Al día siguiente ofrecimos nuestros respetos a la curandera María Sabina, que se había hecho famosa por las publicaciones de Wasson. Había sido en su choza donde en 1955 Gordon Wasson había probado las setas sagradas en el marco de una ceremonia nocturna, seguramente el primer hombre blanco que lo hacía. Gordon y María Sabina se saludaron cordialmente como viejos amigos. La curandera vivía alejada en la cuesta de la montaña por arriba de Huautla. La casa en la que había tenido lugar la sesión histórica con Gordon Wasson había sido incendiada, probablemente por habitantes enfurecidos o por un colega envidioso porque ella había revelado el secreto del
teonanacatl
a un extraño. En la choza nueva en la que nos encontrábamos ahora reinaba un desorden inimaginable, probablemente igual que el que había habido en su choza anterior. Iban corriendo niños semidesnudos, pollos y cerdos por la casa. La vieja curandera tenía un rostro inteligente y con expresiones sumamente cambiantes. Se notó que le impresionó nuestra afirmación de que habíamos logrado retener el espíritu de las setas en pastillas, y de inmediato se declaró dispuesta a «servirnos» con estas pastillas, es decir, a concedernos una consulta. Combinamos que ésta tendría lugar a la noche siguiente en la casa de doña Herlinda.

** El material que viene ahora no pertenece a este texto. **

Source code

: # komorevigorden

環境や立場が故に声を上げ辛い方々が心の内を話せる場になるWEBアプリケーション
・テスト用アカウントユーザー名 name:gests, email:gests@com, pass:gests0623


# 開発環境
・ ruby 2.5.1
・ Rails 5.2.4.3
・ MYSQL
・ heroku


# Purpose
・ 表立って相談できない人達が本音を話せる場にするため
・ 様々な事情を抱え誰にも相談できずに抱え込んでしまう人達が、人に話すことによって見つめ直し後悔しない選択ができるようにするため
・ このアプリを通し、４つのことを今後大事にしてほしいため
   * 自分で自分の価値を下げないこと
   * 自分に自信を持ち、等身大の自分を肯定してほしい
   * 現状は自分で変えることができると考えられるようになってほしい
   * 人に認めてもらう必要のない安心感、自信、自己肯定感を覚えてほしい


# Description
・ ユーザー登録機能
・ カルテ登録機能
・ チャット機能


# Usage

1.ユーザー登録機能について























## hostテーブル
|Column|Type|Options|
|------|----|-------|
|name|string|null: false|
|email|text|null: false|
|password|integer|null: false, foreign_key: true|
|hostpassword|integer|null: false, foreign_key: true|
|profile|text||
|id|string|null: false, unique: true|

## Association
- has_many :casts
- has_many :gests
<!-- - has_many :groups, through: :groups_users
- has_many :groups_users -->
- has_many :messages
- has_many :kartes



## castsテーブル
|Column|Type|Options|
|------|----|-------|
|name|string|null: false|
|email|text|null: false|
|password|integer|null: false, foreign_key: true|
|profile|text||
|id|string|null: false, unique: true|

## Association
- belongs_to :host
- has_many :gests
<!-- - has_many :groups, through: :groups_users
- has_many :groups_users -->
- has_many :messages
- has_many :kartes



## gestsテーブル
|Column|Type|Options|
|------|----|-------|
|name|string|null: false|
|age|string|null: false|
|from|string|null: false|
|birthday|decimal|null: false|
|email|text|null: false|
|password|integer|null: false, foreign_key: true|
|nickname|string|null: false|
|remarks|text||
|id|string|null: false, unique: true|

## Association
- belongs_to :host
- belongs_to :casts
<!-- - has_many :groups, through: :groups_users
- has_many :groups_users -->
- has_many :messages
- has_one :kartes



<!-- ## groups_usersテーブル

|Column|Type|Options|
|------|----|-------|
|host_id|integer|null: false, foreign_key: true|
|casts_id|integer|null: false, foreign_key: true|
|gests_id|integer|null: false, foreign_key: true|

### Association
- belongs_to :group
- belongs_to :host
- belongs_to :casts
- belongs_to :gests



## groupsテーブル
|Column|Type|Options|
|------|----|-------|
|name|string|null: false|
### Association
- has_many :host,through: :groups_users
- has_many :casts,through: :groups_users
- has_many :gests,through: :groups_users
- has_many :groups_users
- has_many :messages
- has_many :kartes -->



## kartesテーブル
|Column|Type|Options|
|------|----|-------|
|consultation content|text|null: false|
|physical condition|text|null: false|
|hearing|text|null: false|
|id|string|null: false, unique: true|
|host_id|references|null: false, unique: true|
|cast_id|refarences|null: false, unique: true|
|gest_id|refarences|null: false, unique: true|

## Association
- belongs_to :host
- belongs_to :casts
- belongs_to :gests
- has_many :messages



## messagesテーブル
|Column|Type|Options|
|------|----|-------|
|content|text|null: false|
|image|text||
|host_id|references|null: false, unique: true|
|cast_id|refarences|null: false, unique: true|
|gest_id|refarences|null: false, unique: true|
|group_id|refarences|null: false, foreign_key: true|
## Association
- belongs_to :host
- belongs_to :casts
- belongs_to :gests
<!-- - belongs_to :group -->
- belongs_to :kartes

En el curso del día di un paseo por Huautla de Jiménez, que se extiende a lo largo de una calle principal en la ladera de la montaña. Luego acompañé a Gordon en su visita al
Instituto Nacional Indigenista
. Esta organización estatal tiene la tarea de estudiar los problemas de la población nativa, es decir, de los indios, y ayudarles a resolverlos. Su director nos informó sobre las dificultades que había en ese momento en el sector de la política del café. El presidente de Huautla quien, en colaboración con el Instituto Nacional Indigenista, había intentado lograr un precio más ventajoso para los productores indios de café mediante la supresión de la intermediación, había sido asesinado en junio de ese año. Su cadáver había sido mutilado.
En nuestro paseo llegamos también a la iglesia catedral, de la que salía canto gregoriano. El anciano padre Aragón, con quien Gordon había hecho amistad en sus estancias anteriores, nos invitó a beber una copa de tequila en la sacristía.